In regards to the soup and soda cans question:
Empty, unlidded cans are shipped by the pallet load (with as many layers stacked as will fit in the trailer/shippign container).
At the filling factory they’re cleaned, sanitized and dried before being filled with product. There’s some limited metal forming machinery at the end to clamp the lids on and give soda cans that slight flare at the top, but you’ll have some lidding machinery no matter what container you use.
Owens-Illinois has a bottle plant in Benicia that I’ve driven past many times. They’re at the southwest “corner” of the 80-680 junction, just north of the high school. Looks absolutely indistinguishable from the FedEx facility next door. ie: just another long, flat commercial building.
FWIW, Saint Gobain (another bottle maker that’s part of Verallia) used to be in the FedEx building. SG moved to Fairfield a couple of years ago.
Wine isn’t shipped in kegs, it can be shipped in tankers or special tanks. But it’s easier to have a portable bottling line that travels to the various winery and is shared by them. My BIL owns a winery on Long Island and before they built their own facility with bottling line that’s what they did. The have lots of tanks at their facility that many different wineries use to make or finish their wine and then use their bottling line.
For smaller wineries a portable bottling line makes a lot of sense. It’s a big capital expense that is only used for a brief period of time. The lines are also modular so they can accept all sorts of bottle and closure styles. If someone wants to make sparkling wine they just buy the special jigs for that type of bottle and closure rather than a whole new line.
Help me get some geography clear here. The 80-680 junction is at Cordelia (near Fairfield), not Benicia, n’est-ce pas? Benicia is near the 680/780 junction, while the 80/780 junction is in Vallejo. (I know exactly where Timbuktu is, though! :D)
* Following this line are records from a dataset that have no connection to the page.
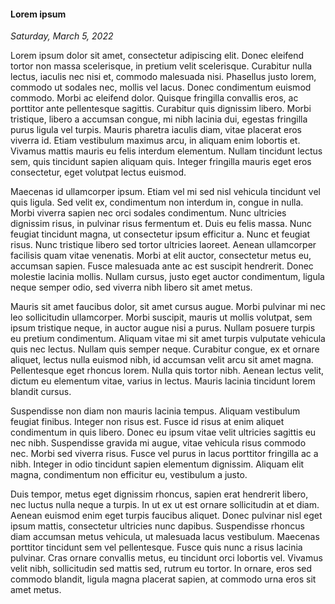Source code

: #### Lorem ipsum
*Saturday, March 5, 2022*

Lorem ipsum dolor sit amet, consectetur adipiscing elit. Donec eleifend tortor non massa scelerisque, in pretium velit scelerisque. Curabitur nulla lectus, iaculis nec nisi et, commodo malesuada nisi. Phasellus justo lorem, commodo ut sodales nec, mollis vel lacus. Donec condimentum euismod commodo. Morbi ac eleifend dolor. Quisque fringilla convallis eros, ac porttitor ante pellentesque sagittis. Curabitur quis dignissim libero. Morbi tristique, libero a accumsan congue, mi nibh lacinia dui, egestas fringilla purus ligula vel turpis. Mauris pharetra iaculis diam, vitae placerat eros viverra id. Etiam vestibulum maximus arcu, in aliquam enim lobortis et. Vivamus mattis mauris eu felis interdum elementum. Nullam tincidunt lectus sem, quis tincidunt sapien aliquam quis. Integer fringilla mauris eget eros consectetur, eget volutpat lectus euismod.

Maecenas id ullamcorper ipsum. Etiam vel mi sed nisl vehicula tincidunt vel quis ligula. Sed velit ex, condimentum non interdum in, congue in nulla. Morbi viverra sapien nec orci sodales condimentum. Nunc ultricies dignissim risus, in pulvinar risus fermentum et. Duis eu felis massa. Nunc feugiat tincidunt magna, ut consectetur ipsum efficitur a. Nunc et feugiat risus. Nunc tristique libero sed tortor ultricies laoreet. Aenean ullamcorper facilisis quam vitae venenatis. Morbi at elit auctor, consectetur metus eu, accumsan sapien. Fusce malesuada ante ac est suscipit hendrerit. Donec molestie lacinia mollis. Nullam cursus, justo eget auctor condimentum, ligula neque semper odio, sed viverra nibh libero sit amet metus.

Mauris sit amet faucibus dolor, sit amet cursus augue. Morbi pulvinar mi nec leo sollicitudin ullamcorper. Morbi suscipit, mauris ut mollis volutpat, sem ipsum tristique neque, in auctor augue nisi a purus. Nullam posuere turpis eu pretium condimentum. Aliquam vitae mi sit amet turpis vulputate vehicula quis nec lectus. Nullam quis semper neque. Curabitur congue, ex et ornare aliquet, lectus nulla euismod nibh, id accumsan velit arcu sit amet magna. Pellentesque eget rhoncus lorem. Nulla quis tortor nibh. Aenean lectus velit, dictum eu elementum vitae, varius in lectus. Mauris lacinia tincidunt lorem blandit cursus.

Suspendisse non diam non mauris lacinia tempus. Aliquam vestibulum feugiat finibus. Integer non risus est. Fusce id risus at enim aliquet condimentum in quis libero. Donec eu ipsum vitae velit ultricies sagittis eu nec nibh. Suspendisse gravida mi augue, vitae vehicula risus commodo nec. Morbi sed viverra risus. Fusce vel purus in lacus porttitor fringilla ac a nibh. Integer in odio tincidunt sapien elementum dignissim. Aliquam elit magna, condimentum non efficitur eu, vestibulum a justo.

Duis tempor, metus eget dignissim rhoncus, sapien erat hendrerit libero, nec luctus nulla neque a turpis. In ut ex ut est ornare sollicitudin at et diam. Aenean euismod enim eget turpis faucibus aliquet. Donec pulvinar nisl eget ipsum mattis, consectetur ultricies nunc dapibus. Suspendisse rhoncus diam accumsan metus vehicula, ut malesuada lacus vestibulum. Maecenas porttitor tincidunt sem vel pellentesque. Fusce quis nunc a risus lacinia pulvinar. Cras ornare convallis metus, eu tincidunt orci lobortis vel. Vivamus velit nibh, sollicitudin sed mattis sed, rutrum eu tortor. In ornare, eros sed commodo blandit, ligula magna placerat sapien, at commodo urna eros sit amet metus.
No, they’re cleaning the cans that were freshly made at the can-making place. The cans are stacked on a standard shipping pallet with a cardboard sheet between each layer and wrapped around the sides in plastic wrap. Nothing to keep dust and microbes from getting into the cans. Also, if you’ve never seen the inside of a shipping container, they are generally dusty nasty places.
SOrry, forgot to mention the QA machinery. I meant the only metal-forming machinery they needed was for the lids. However, much of the quality checking is done at the can-making place. All the food maker needs to verify is a proper seal, and the integrity of their product and process.
I remember hearing some years ago that a disease was threatening the cork trees in Portugal and Spain, which matters bc production is so concentrated in that one area of the world.